January 13, 1996. It was a Saturday night. I was in Job's Daughters at the time, there was a formal event and I wore my red sequined dress. After the formal a friend of mine, her boyfriend and their friend, Scott, were meeting me to then go to a party. My friend had been wanting to set us up. I met them outside, and the second I saw Scott I knew. I knew I loved him and that we would be married. Our marriage was not perfect. But no matter what we always remembered January 13th as the day we met. As a special day.
So, yesterday came and went. No one to reminisce with. Not just me telling someone hey guess what today is? I miss that cozy togetherness of sharing memories of the moment we found each other. I mostly did okay. But today, today I felt it. That feeling that is both hollow and heavy at the same time. The feeling that I could cry at any second. I did survive the day because I know by now how to set my feelings aside (for the most part) and get through.

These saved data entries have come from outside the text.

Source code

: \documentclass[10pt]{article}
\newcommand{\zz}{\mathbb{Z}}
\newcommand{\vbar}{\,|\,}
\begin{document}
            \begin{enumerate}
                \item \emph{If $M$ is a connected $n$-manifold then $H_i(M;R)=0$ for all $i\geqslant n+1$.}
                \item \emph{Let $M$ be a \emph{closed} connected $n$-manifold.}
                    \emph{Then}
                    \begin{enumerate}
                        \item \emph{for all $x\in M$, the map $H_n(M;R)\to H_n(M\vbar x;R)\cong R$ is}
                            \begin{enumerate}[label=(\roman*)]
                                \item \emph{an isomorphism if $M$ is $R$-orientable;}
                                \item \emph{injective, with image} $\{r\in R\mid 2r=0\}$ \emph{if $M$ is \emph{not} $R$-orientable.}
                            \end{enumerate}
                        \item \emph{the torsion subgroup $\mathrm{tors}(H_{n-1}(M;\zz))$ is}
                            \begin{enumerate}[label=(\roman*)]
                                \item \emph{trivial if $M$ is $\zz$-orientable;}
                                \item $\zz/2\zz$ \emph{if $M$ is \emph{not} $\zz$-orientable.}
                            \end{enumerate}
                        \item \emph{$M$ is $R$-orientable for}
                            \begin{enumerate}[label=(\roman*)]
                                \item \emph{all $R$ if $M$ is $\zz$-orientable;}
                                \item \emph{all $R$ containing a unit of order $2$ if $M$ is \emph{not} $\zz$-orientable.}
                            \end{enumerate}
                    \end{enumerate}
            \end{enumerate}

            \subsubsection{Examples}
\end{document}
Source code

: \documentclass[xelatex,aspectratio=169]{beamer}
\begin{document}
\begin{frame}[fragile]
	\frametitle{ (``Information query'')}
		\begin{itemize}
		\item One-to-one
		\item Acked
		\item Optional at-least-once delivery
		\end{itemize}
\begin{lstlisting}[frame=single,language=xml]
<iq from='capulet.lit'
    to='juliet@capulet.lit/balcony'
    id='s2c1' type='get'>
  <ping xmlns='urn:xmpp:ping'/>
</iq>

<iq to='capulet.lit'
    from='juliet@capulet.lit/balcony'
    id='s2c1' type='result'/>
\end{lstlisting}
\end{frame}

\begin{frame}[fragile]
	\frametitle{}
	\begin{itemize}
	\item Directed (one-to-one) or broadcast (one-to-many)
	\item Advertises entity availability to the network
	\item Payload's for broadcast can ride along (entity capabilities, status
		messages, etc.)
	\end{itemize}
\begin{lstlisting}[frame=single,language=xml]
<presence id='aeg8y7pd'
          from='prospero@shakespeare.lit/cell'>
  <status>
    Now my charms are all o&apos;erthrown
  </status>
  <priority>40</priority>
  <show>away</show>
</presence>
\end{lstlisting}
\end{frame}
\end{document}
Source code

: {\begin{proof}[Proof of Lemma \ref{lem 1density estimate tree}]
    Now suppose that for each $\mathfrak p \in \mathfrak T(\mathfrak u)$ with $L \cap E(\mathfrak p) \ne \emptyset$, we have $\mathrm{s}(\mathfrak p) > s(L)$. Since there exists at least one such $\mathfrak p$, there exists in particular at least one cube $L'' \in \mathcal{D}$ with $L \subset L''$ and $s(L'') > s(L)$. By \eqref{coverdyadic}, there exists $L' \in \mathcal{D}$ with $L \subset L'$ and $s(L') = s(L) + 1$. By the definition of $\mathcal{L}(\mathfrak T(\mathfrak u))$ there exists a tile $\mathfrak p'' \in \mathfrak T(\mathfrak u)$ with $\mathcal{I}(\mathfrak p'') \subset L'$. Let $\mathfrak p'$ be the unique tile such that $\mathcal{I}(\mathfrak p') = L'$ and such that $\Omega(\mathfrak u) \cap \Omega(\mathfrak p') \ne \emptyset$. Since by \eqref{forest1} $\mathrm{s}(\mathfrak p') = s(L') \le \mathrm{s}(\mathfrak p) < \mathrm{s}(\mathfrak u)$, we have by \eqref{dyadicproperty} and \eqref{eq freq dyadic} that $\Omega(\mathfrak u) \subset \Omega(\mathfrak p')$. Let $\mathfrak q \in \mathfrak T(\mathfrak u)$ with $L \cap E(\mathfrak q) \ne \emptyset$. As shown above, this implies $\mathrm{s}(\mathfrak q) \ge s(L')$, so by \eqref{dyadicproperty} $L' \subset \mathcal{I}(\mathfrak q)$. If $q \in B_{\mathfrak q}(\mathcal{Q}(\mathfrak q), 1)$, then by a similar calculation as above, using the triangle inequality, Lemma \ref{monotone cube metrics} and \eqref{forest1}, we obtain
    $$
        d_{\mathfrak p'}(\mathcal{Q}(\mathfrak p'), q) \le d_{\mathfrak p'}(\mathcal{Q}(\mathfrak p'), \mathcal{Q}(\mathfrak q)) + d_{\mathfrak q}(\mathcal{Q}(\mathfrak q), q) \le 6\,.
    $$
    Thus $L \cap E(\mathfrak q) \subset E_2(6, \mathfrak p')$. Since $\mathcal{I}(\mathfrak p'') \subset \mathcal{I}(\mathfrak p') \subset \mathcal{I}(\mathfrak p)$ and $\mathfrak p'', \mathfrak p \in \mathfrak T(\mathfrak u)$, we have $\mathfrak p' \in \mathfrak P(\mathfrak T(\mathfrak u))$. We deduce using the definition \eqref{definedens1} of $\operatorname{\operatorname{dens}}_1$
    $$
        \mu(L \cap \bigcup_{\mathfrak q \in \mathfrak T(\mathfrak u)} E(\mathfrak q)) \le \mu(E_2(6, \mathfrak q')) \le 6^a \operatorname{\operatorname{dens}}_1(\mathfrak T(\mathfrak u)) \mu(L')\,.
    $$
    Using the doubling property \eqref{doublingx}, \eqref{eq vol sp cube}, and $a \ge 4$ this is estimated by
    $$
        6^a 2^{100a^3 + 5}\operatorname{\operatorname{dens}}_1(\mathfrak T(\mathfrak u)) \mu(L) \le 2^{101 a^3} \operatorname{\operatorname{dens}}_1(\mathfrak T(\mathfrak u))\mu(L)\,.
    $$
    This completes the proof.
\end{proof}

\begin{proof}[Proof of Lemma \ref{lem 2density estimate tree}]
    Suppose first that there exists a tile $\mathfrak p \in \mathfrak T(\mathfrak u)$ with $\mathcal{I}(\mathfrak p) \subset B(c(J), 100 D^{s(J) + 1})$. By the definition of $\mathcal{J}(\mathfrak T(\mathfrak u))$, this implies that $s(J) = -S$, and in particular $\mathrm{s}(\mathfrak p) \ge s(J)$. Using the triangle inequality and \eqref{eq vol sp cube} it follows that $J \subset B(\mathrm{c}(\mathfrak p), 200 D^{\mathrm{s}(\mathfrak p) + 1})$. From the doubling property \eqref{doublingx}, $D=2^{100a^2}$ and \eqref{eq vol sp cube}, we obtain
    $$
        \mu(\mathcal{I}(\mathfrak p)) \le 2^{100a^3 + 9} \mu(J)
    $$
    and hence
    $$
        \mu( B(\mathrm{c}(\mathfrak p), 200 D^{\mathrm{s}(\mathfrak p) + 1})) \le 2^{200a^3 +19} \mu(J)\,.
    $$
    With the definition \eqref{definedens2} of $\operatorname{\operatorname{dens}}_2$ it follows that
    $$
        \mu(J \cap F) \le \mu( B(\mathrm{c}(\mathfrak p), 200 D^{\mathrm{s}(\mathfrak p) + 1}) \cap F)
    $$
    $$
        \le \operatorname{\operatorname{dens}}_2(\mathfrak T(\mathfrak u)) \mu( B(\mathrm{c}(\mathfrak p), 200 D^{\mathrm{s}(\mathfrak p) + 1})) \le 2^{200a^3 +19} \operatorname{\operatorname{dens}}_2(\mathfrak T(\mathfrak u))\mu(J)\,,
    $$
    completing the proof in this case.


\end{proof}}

"Missing" him is not enough of a strong word for what this feels like. At least once a day I am still caught off guard by wanting to talk to him or thinking of him as if he is alive and snapping back to "he's dead". Dead. Gone. But, oh, how I long to hear his voice, tell him all the details of everything.
Sorry to keep going on with my sadness. In a way though I'm not sorry. This is my life. It's real and messy and sad at times - it is what it is. Right now I'm very sad. Tomorrow will be different. That's the other thing I've learned about grief. Just one day at a time. And when the day is overwhelming or too much just take it an hour at a time, a minute if need be.